The piece was initially done with yellow birds, blue sky, and red mountains. According to one of the biggest Expressionism artists Franz Marc, yellow represents feminine happy qualities, blue is masculine and spiritual, and red is physical and sometimes violent.
With these things in mind, the yellow birds may be seen as hopeful and free in their flight together. In this moment they don’t need to worry about the dangers of the world that exist far below them.
Next I switched the colors of the sky and the mountains. It immediately takes on a more ominous tone (red kind of does that anyway thought, doesn’t it?). Now the birds are more in conflict with their surroundings, if not in outright danger. Personally, I’ve always found red and yellow next to each other (and/or as the main colors) to be very uncomfortable. There is definitely more tension in this combination of colors.
Swapping the color of the birds and mountains give the ominous red a different spin. There seems to be more tension between the birds. Perhaps they are no longer on the same side?
Something about making the sky yellow didn’t add joy or femininity for me. I think it’s because it’s a darker yellow. That’s pretty much what happens when you change the color of a layer (especially to a lighter color) instead of repainting it. Even if the yellow were brighter, I don’t think my feelings on it would change much since I am more than a little biased against yellow hues (don’t get me started). All that aside, something about the background makes me feel like these birds are fighting for scarce resources, however perhaps not against each other.
I feel like making the birds red instantly puts them in conflict with each other against that yellow sky.

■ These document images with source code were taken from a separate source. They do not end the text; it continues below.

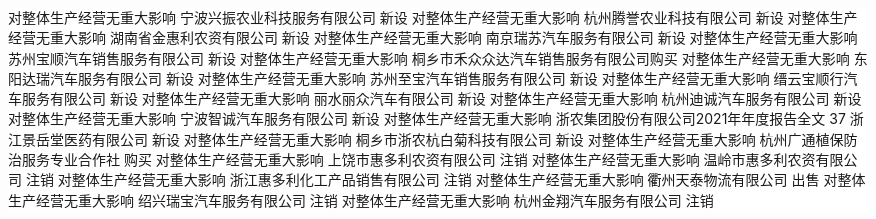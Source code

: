 对整体生产经营无重大影响
宁波兴振农业科技服务有限公司
新设
对整体生产经营无重大影响
杭州腾誉农业科技有限公司
新设
对整体生产经营无重大影响
湖南省金惠利农资有限公司
新设
对整体生产经营无重大影响
南京瑞苏汽车服务有限公司
新设
对整体生产经营无重大影响
苏州宝顺汽车销售服务有限公司
新设
对整体生产经营无重大影响
桐乡市禾众众达汽车销售服务有限公司购买
对整体生产经营无重大影响
东阳达瑞汽车服务有限公司
新设
对整体生产经营无重大影响
苏州至宝汽车销售服务有限公司
新设
对整体生产经营无重大影响
缙云宝顺行汽车服务有限公司
新设
对整体生产经营无重大影响
丽水丽众汽车有限公司
新设
对整体生产经营无重大影响
杭州迪诚汽车服务有限公司
新设
对整体生产经营无重大影响
宁波智诚汽车服务有限公司
新设
对整体生产经营无重大影响
浙农集团股份有限公司2021年年度报告全文
37
浙江景岳堂医药有限公司
新设
对整体生产经营无重大影响
桐乡市浙农杭白菊科技有限公司
新设
对整体生产经营无重大影响
杭州广通植保防治服务专业合作社
购买
对整体生产经营无重大影响
上饶市惠多利农资有限公司
注销
对整体生产经营无重大影响
温岭市惠多利农资有限公司
注销
对整体生产经营无重大影响
浙江惠多利化工产品销售有限公司
注销
对整体生产经营无重大影响
衢州天泰物流有限公司
出售
对整体生产经营无重大影响
绍兴瑞宝汽车服务有限公司
注销
对整体生产经营无重大影响
杭州金翔汽车服务有限公司
注销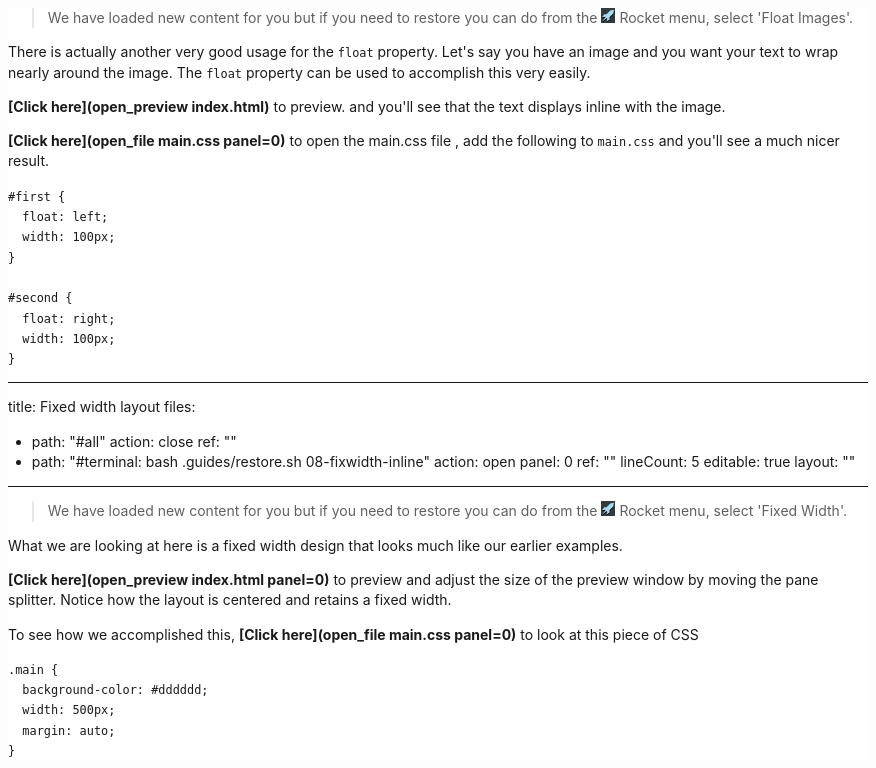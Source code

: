 >We have loaded new content for you but if you need to restore you can do from the ![](.guides/img/rocket.png) Rocket menu, select 'Float Images'. 

There is actually another very good usage for the `float` property. Let's say you have an image and you want your text to wrap nearly around the image. The `float` property can be used to accomplish this very easily.

**[Click here](open_preview index.html)** to preview. and you'll see that the text displays inline with the image. 

**[Click here](open_file main.css panel=0)** to open the main.css file , add the following to `main.css` and you'll see a much nicer result.

```
#first {
  float: left;
  width: 100px;
}

#second {
  float: right;
  width: 100px;
}
```
---
title: Fixed width layout
files:
  - path: "#all"
    action: close
    ref: ""
  - path: "#terminal: bash .guides/restore.sh 08-fixwidth-inline"
    action: open
    panel: 0
    ref: ""
    lineCount: 5
editable: true
layout: ""

---
>We have loaded new content for you but if you need to restore you can do from the ![](.guides/img/rocket.png) Rocket menu, select 'Fixed Width'.

What we are looking at here is a fixed width design that looks much like our earlier examples.

**[Click here](open_preview index.html panel=0)** to preview and adjust the size of the preview window by moving the pane splitter. Notice how the layout is centered and retains a fixed width.

To see how we accomplished this, **[Click here](open_file main.css panel=0)** to look at this piece of CSS 

```
.main {
  background-color: #dddddd;  
  width: 500px;
  margin: auto;
}
```
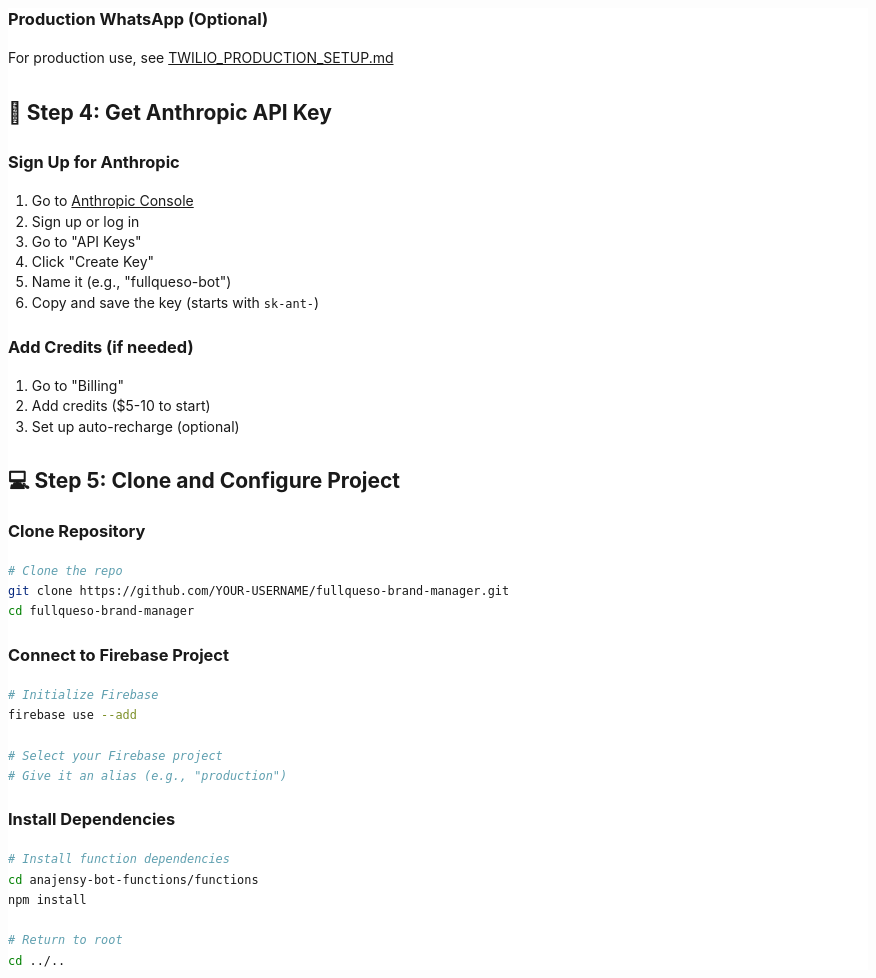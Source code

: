 ### Production WhatsApp (Optional)

For production use, see [TWILIO_PRODUCTION_SETUP.md](./anajensy-bot-functions/TWILIO_PRODUCTION_SETUP.md)

## 🤖 Step 4: Get Anthropic API Key

### Sign Up for Anthropic

1. Go to [Anthropic Console](https://console.anthropic.com/)
2. Sign up or log in
3. Go to "API Keys"
4. Click "Create Key"
5. Name it (e.g., "fullqueso-bot")
6. Copy and save the key (starts with `sk-ant-`)

### Add Credits (if needed)

1. Go to "Billing"
2. Add credits ($5-10 to start)
3. Set up auto-recharge (optional)

## 💻 Step 5: Clone and Configure Project

### Clone Repository

```bash
# Clone the repo
git clone https://github.com/YOUR-USERNAME/fullqueso-brand-manager.git
cd fullqueso-brand-manager
```

### Connect to Firebase Project

```bash
# Initialize Firebase
firebase use --add

# Select your Firebase project
# Give it an alias (e.g., "production")
```

### Install Dependencies

```bash
# Install function dependencies
cd anajensy-bot-functions/functions
npm install

# Return to root
cd ../..
```
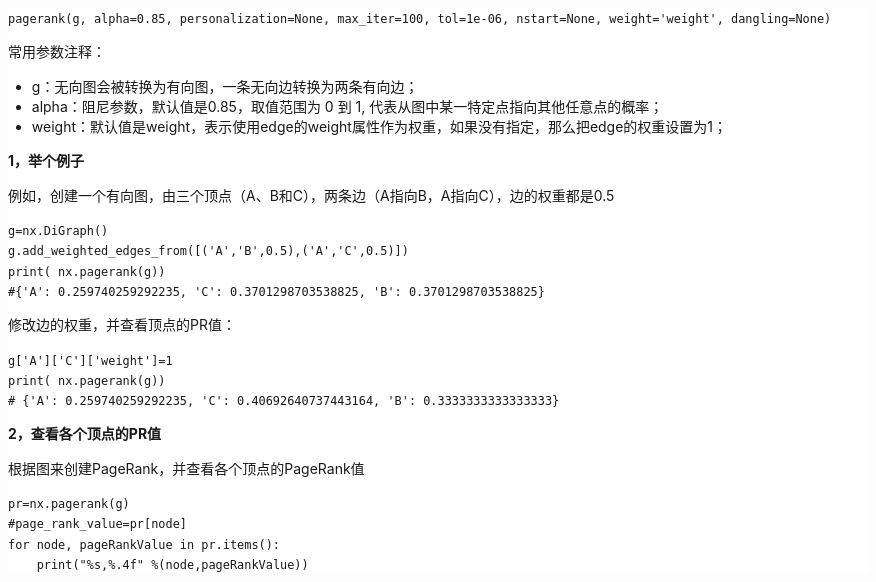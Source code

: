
 ```
pagerank(g, alpha=0.85, personalization=None, max_iter=100, tol=1e-06, nstart=None, weight='weight', dangling=None)
```

常用参数注释：

- g：无向图会被转换为有向图，一条无向边转换为两条有向边；
- alpha：阻尼参数，默认值是0.85，取值范围为 0 到 1, 代表从图中某一特定点指向其他任意点的概率；
- weight：默认值是weight，表示使用edge的weight属性作为权重，如果没有指定，那么把edge的权重设置为1；

**1，举个例子**

例如，创建一个有向图，由三个顶点（A、B和C），两条边（A指向B，A指向C），边的权重都是0.5

```
g=nx.DiGraph()
g.add_weighted_edges_from([('A','B',0.5),('A','C',0.5)])
print( nx.pagerank(g))
#{'A': 0.259740259292235, 'C': 0.3701298703538825, 'B': 0.3701298703538825}
```

修改边的权重，并查看顶点的PR值：

```
g['A']['C']['weight']=1
print( nx.pagerank(g))    
# {'A': 0.259740259292235, 'C': 0.40692640737443164, 'B': 0.3333333333333333}
```

**2，查看各个顶点的PR值**

根据图来创建PageRank，并查看各个顶点的PageRank值

```
pr=nx.pagerank(g)
#page_rank_value=pr[node]
for node, pageRankValue in pr.items():
    print("%s,%.4f" %(node,pageRankValue))
```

The blue mountains remove the element of scarcity and danger below them, but again, I don’t feel like that’s a happy yellow space around them. At this point they are in a fight over something more personal.
Finally we have the red birds on a blue sky with yellow mountains. There is still tension between the birds, but not necessarily conflict. The blue sky creates a space of familiarity and peace. Following Franz’s theory of yellow as joyous and hopeful, the mountains would represent good tidings to come. But we know by now that it’s not working that way for me… it looks more like desert to me, perhaps adding urgency to the flight of the birds.
This little Expressionism experiment was a fun way to play with color and be able to experience how changing it can alter the outcome of the piece. While I can objectively apply another artist’s (Marc’s) color theory to my own work, in the end it doesn’t change the way I feel about each iteration. There are mainstream interpretations of each color and my own feelings conflict with some of them.
I think we all have our own personal color theories with our divergences from what most people see. That’s part of what makes viewing and discussing art so interesting. I’m sure you see things differently (maybe very differently) from how I interpreted all the birds. So tell me – what’s your personal color theory? How do the colors change the birds for you?